11/24/2008

How to Grow Fruit

So few American's see an orchard these days that the work involved in growing fruit is not widely known, especially among the young, so here are few pictures of an orchard..
My wife's family has been growing apples, peaches, cherries, plums and other fruits and vegetables for 40 years at their family orchard. They take a chance every year that the weather will be right, the harvest abundant, the customers numerous, the deer few, and the trucks, plows, tractors and other farm equipment will function.
The pictures, videos and poem below give a small idea of the work involved keeping this family orchard producing fruit (despite man-made and natural obstacles). These photos and videos were taken in Fall during Thanksgiving week after the harvest and markets and before pruning season. Click any picture to enlarge it.





The Fruit of the Orchard


In winter, these trees are not dead.

their strength lies buried,

ready to burst through when next needed,

like humans in the face of disaster

who rely on spirit to transcend

material barriers and weakness

to make the transition

from this world

to the spirit world

across our artificial divide.

in spring, the earth moves below.

Nutrients flow into underground water

to be leached by root hairs

into the trunks of the apple trees

which bring them up through heartwood

to the baby-like hunger of the branches.

the sun delivers its warmth and energy

while the moon pulls the water forth.

Buds explode into flowers that bees

visit to suck sweet flowing nectar

back to their queen in the hive.

Flowers become small apples

in this season of tectonic rebirth.

in summer, the Orchard man steps forth

more strongly. Like a general,

he summons his wife and sons

for their wise counsel, in-gathers family and friends,

marshals tractors, machinery and tools.

also like a general, he feels

the enemy's approach long before

the dust appears on the horizon.

he works to prepare for the opening skirmishes

while dreading the battles that follow.

He squints at the sky and knows it is time.

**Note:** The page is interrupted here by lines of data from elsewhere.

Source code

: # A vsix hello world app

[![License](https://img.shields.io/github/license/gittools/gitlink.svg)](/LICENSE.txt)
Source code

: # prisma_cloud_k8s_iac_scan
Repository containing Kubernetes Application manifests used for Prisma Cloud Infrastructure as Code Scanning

he musters his people, machines and knowledge

to fight off the most ancient enemies of man:

drought, pestilence, disease, insects, ignorance.

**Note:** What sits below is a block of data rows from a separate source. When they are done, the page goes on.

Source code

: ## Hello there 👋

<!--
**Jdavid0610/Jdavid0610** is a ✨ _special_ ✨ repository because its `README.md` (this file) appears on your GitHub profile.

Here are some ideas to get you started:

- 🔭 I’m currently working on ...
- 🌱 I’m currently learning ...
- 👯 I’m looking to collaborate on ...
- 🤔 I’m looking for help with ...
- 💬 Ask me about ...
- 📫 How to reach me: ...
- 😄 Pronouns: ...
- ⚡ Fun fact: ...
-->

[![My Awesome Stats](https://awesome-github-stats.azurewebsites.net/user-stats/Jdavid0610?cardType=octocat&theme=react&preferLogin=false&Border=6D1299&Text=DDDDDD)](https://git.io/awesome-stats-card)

The Orchard man has seen the fury of war

in the Pacific in world War II as a marine.

He knows this will be like al the other wars,

and, therefore, fears the expected surprise.

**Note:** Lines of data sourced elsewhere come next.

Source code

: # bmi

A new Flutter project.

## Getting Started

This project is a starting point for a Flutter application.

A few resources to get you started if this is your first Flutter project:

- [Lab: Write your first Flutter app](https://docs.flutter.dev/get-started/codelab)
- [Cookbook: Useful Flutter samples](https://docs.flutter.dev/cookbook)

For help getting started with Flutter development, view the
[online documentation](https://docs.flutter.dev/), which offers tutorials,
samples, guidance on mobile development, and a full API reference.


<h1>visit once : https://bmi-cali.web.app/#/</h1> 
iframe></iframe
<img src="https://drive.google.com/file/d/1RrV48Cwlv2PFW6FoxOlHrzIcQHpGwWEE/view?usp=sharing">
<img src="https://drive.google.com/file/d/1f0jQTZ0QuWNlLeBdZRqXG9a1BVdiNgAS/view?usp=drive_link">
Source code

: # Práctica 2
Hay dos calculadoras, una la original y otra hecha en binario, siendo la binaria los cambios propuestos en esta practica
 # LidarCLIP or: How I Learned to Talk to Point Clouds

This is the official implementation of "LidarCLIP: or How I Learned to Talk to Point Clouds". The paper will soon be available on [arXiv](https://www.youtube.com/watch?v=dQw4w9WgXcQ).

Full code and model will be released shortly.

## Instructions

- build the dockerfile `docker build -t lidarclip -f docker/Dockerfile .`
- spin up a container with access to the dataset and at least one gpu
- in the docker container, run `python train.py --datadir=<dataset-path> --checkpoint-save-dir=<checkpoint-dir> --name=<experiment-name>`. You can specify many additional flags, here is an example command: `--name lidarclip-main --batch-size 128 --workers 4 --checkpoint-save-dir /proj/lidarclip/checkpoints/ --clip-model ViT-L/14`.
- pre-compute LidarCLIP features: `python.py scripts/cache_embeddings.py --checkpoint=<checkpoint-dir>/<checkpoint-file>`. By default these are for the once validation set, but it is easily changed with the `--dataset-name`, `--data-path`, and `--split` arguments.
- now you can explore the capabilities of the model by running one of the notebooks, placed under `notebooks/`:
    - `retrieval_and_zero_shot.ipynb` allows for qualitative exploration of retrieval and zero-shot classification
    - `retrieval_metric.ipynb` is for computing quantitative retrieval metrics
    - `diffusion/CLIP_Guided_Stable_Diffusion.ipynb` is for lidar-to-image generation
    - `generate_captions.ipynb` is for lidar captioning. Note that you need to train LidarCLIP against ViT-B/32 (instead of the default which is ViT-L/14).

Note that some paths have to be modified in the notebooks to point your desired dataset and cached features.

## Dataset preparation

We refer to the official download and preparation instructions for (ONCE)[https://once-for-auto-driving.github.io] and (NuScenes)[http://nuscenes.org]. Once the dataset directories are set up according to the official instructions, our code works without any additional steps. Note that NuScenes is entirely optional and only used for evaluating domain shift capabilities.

Too much water, too little water,

Too much sun, not enough sun,

insects and brown rot, hailstorms and lightning,

floods and drought ¾nature's arsenal is endless.

He looks at the sky again and curses the weather.

he stands alone and shakes a fist at cloudless sky.

In fall, each row a cathedral of trees gleams light;

light of pink flowing through the rose windows

of the golden delicious apple trees,

bowed branch nave to the altar

the trees yield their fruit

the way God gives us children

by the unity of seed, spirit,

and organic material blending

over myriad and passing seasons,

through storms that assault and cleanse:

and animals that eat buds and branches

until the fall comes and the trees

form this cathedral of blinding light

and these trees are alive,

these trees want to be handled tenderly,

these trees demands careful, loving,

selfish love before they yield their fruit.

The hands that love these trees

know how to stroke each twig and branch

tenderly so as to yield all its fruit

until the storage bins are heavy

and full and luscious with sweet fruit,

and the full harvest brings full measure.

In Harvest, the feast is set before

the Orchard family's spare table.

The families of apples' dance

a ballet of sweet nourishment:

applesauce sweet rich from the goldens

and johnnies and grannies fills the bowl.

Honey-colored apple juice is poured.

The new baby is fed diced Yorks.

Cinnamon and sugar explode on her tongue

and the fruits of labor, human and divine,

in that very feeding from father to daughter

and from mother to son, ensure again,

the continuances of the eternal plan.